Verence tuvo la sensación de que la conversación había orbitado nuevamente hacia el área dentro de la que podía hacer alguna contribución.
—¿Estúpidamente? —preguntó.
—Llamándolos. Atrayéndolos.
—Ah. Bueno, ¿y yo qué hago?
—Bastará con que sigas reinando. Creo que estamos a salvo. No pueden pasar. Les he parado los pies a las chicas, así que no habrá más canalizaciones. Ten a buen recaudo a ese elfo, y no se lo cuentes a Magrat. No hay por qué preocuparla, ¿verdad? Algo atravesó la barrera, pero le tengo echado el ojo.
Yaya se frotó las manos con sombría satisfacción.
—Creo que lo tengo todo resuelto —dijo.
Parpadeó.
Se pellizcó la nariz.
—¿Qué acabo de decir? —preguntó.
—Uh. Ha dicho que creía tenerlo todo resuelto.
Yaya Ceravieja parpadeó.
—Eso es —dijo—. Sí, eso he dicho. Sí. Y estoy en el castillo, ¿verdad? Sí.
—¿Se encuentra bien, señora Ceravieja? —preguntó el rey con súbita preocupación.
—Estupendamente, estupendamente. Estupendamente. En el castillo. ¿Y los niños también se encuentran bien?
—¿Cómo dice?
Yaya volvió a parpadear.
—¿Qué?
—No tiene usted muy buen aspecto…
Yaya frunció la cara y sacudió la cabeza.
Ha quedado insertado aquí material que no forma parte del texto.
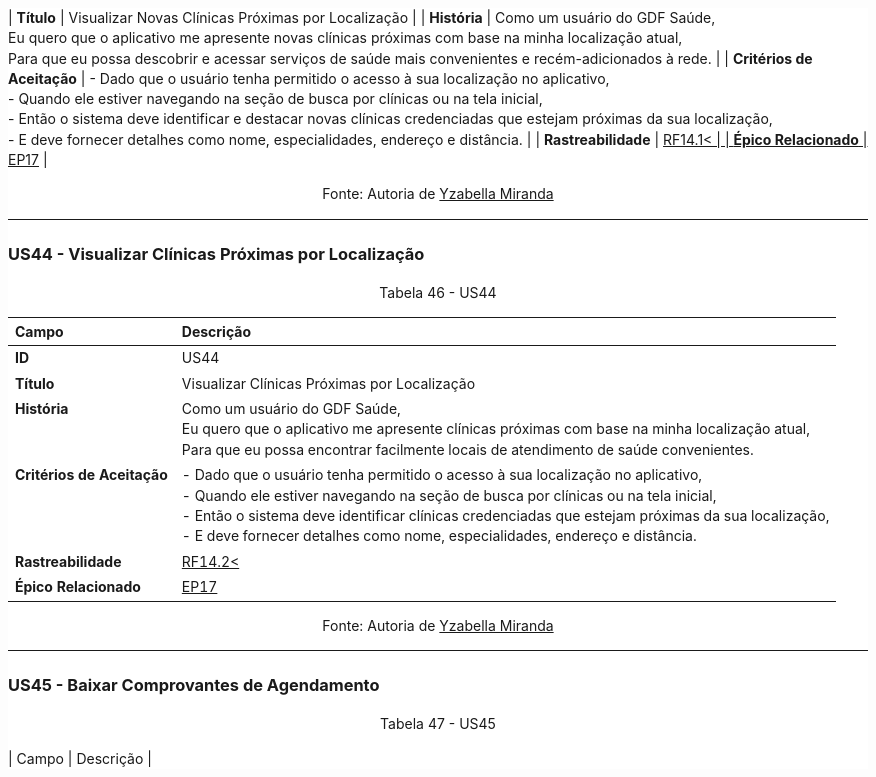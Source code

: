 | **Título**                 | Visualizar Novas Clínicas Próximas por Localização                                                                                                                                                                                                                                                                                                                       |
| **História**               | Como um usuário do GDF Saúde,<br>Eu quero que o aplicativo me apresente novas clínicas próximas com base na minha localização atual,<br>Para que eu possa descobrir e acessar serviços de saúde mais convenientes e recém-adicionados à rede.                                                                                                                            |
| **Critérios de Aceitação** | - Dado que o usuário tenha permitido o acesso à sua localização no aplicativo,<br>- Quando ele estiver navegando na seção de busca por clínicas ou na tela inicial,<br>- Então o sistema deve identificar e destacar novas clínicas credenciadas que estejam próximas da sua localização,<br>- E deve fornecer detalhes como nome, especialidades, endereço e distância. |
| **Rastreabilidade**        | <a href="../../../elicitacao/requisitos_finais#RF14.1">RF14.1<                                                                                                                                                                                                                                                                                                           |
| **Épico Relacionado**      | <a href="../backlog#EP17">EP17</a>                                                                                                                                                                                                                                                                                                                                       |

<p align="center">Fonte: Autoria de <a href="https://github.com/redjsun"> Yzabella Miranda</a></p>

---

### US44 - Visualizar Clínicas Próximas por Localização

<p align="center">Tabela 46 - US44</p>

| Campo                      | Descrição                                                                                                                                                                                                                                                                                                                                               |
| :------------------------- | :------------------------------------------------------------------------------------------------------------------------------------------------------------------------------------------------------------------------------------------------------------------------------------------------------------------------------------------------------ |
| **ID**                     | <a id="US44">US44</a>                                                                                                                                                                                                                                                                                                                                   |
| **Título**                 | Visualizar Clínicas Próximas por Localização                                                                                                                                                                                                                                                                                                            |
| **História**               | Como um usuário do GDF Saúde,<br>Eu quero que o aplicativo me apresente clínicas próximas com base na minha localização atual,<br>Para que eu possa encontrar facilmente locais de atendimento de saúde convenientes.                                                                                                                                   |
| **Critérios de Aceitação** | - Dado que o usuário tenha permitido o acesso à sua localização no aplicativo,<br>- Quando ele estiver navegando na seção de busca por clínicas ou na tela inicial,<br>- Então o sistema deve identificar clínicas credenciadas que estejam próximas da sua localização,<br>- E deve fornecer detalhes como nome, especialidades, endereço e distância. |
| **Rastreabilidade**        | <a href="../../../elicitacao/requisitos_finais#RF14.2">RF14.2<                                                                                                                                                                                                                                                                                          |
| **Épico Relacionado**      | <a href="../backlog#EP17">EP17</a>                                                                                                                                                                                                                                                                                                                      |

<p align="center">Fonte: Autoria de <a href="https://github.com/redjsun"> Yzabella Miranda</a></p>

---

### US45 - Baixar Comprovantes de Agendamento

<p align="center">Tabela 47 - US45</p>

| Campo                      | Descrição                                                                                                                                                                                                                                                                                                                          |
—Sí. El castillo. Yo soy yo, tú eres tú, y Gytha está arriba con Magrat. Eso es. —Miró al rey—. Solo es un… un poquito de cansancio. Nada de que preocuparse. Absolutamente nada de que preocuparse.
Tata Ogg contempló con expresión dubitativa el preparado de Magrat.
—Pues a mí una cataplasma de pan mohoso no me suena muy mágica —dijo.
—La Abuela Whemper siempre decía que iban muy bien. Pero no sé qué podemos hacer acerca del coma.
Magrat estaba pasando esperanzadamente las viejas páginas que crujían. Sus brujas ancestrales habían anotado las cosas más o menos a medida que les iban ocurriendo, por lo que hechizos y observaciones de importancia se mezclaban con comentarios acerca del estado de sus pies.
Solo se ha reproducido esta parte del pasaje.